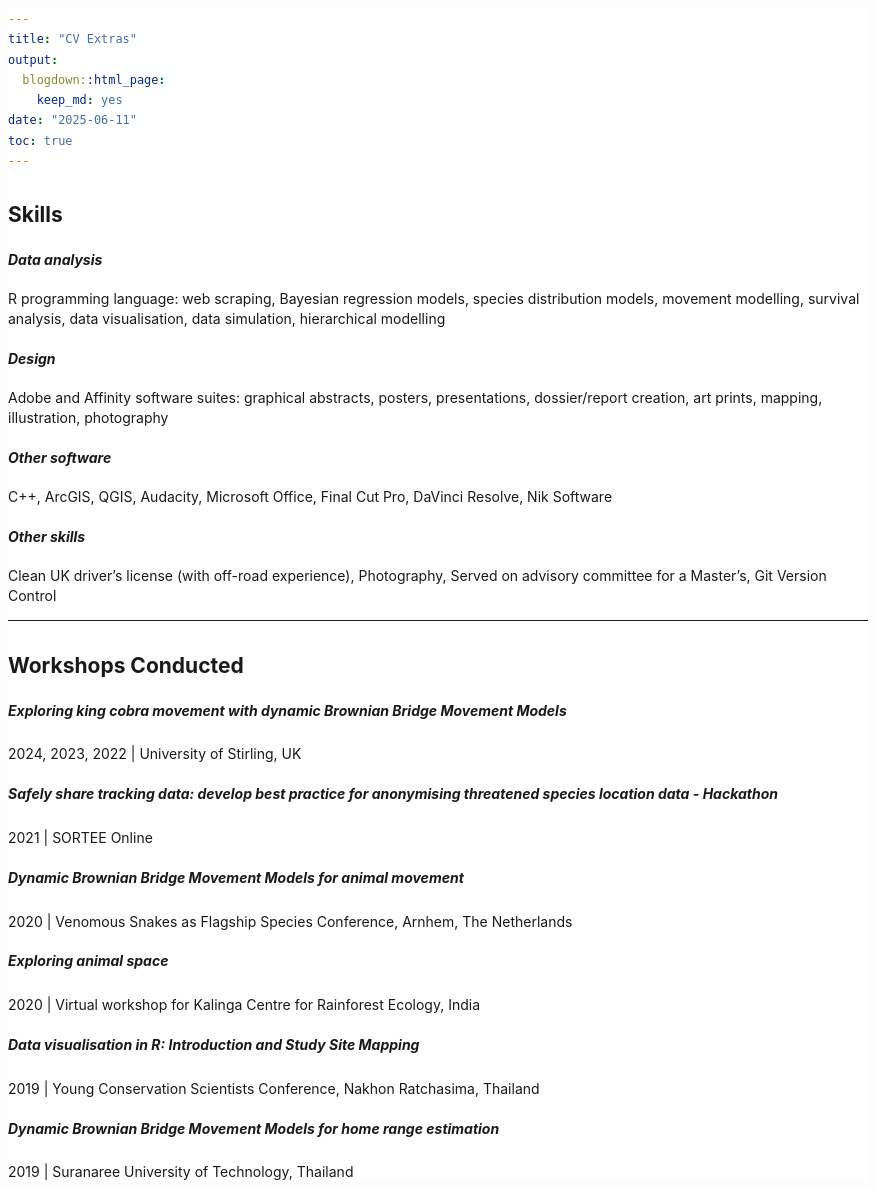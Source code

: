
 ```yaml
---
title: "CV Extras"
output:
  blogdown::html_page:
    keep_md: yes
date: "2025-06-11"
toc: true
---
```


## Skills

#### *Data analysis*
R programming language: web scraping, Bayesian regression models, species distribution models, movement modelling, survival analysis, data visualisation, data simulation, hierarchical modelling

#### *Design* 
Adobe and Affinity software suites: graphical abstracts, posters, presentations, dossier/report creation, art prints, mapping, illustration, photography

#### *Other software*
C++, ArcGIS, QGIS, Audacity, Microsoft Office, Final Cut Pro, DaVinci Resolve, Nik Software

#### *Other skills*
Clean UK driver’s license (with off-road experience), Photography, Served on advisory committee for a Master’s, Git Version Control

---

## Workshops Conducted
##### Exploring king cobra movement with dynamic Brownian Bridge Movement Models
2024, 2023, 2022 | University of Stirling, UK

##### Safely share tracking data: develop best practice for anonymising threatened species location data - Hackathon
2021 | SORTEE Online

##### Dynamic Brownian Bridge Movement Models for animal movement 
2020 | Venomous Snakes as Flagship Species Conference, Arnhem, The Netherlands

##### Exploring animal space
2020 | Virtual workshop for Kalinga Centre for Rainforest Ecology, India 

##### Data visualisation in R: Introduction and Study Site Mapping
2019 | Young Conservation Scientists Conference, Nakhon Ratchasima, Thailand

##### Dynamic Brownian Bridge Movement Models for home range estimation
2019 | Suranaree University of Technology, Thailand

******

| EXERCISE OBJECTIVE |
Only the lines from the one containing "#### *Design*" through the one containing "##### Dynamic Brownian Bridge Movement Models for home" are to be retyped, both boundary lines included, with no other material.

| TASK SOLUTION |
#### *Design* 
Adobe and Affinity software suites: graphical abstracts, posters, presentations, dossier/report creation, art prints, mapping, illustration, photography

#### *Other software*
C++, ArcGIS, QGIS, Audacity, Microsoft Office, Final Cut Pro, DaVinci Resolve, Nik Software

#### *Other skills*
Clean UK driver’s license (with off-road experience), Photography, Served on advisory committee for a Master’s, Git Version Control

---

## Workshops Conducted
##### Exploring king cobra movement with dynamic Brownian Bridge Movement Models
2024, 2023, 2022 | University of Stirling, UK

##### Safely share tracking data: develop best practice for anonymising threatened species location data - Hackathon
2021 | SORTEE Online

##### Dynamic Brownian Bridge Movement Models for animal movement 
2020 | Venomous Snakes as Flagship Species Conference, Arnhem, The Netherlands

##### Exploring animal space
2020 | Virtual workshop for Kalinga Centre for Rainforest Ecology, India 

##### Data visualisation in R: Introduction and Study Site Mapping
2019 | Young Conservation Scientists Conference, Nakhon Ratchasima, Thailand

##### Dynamic Brownian Bridge Movement Models for home range estimation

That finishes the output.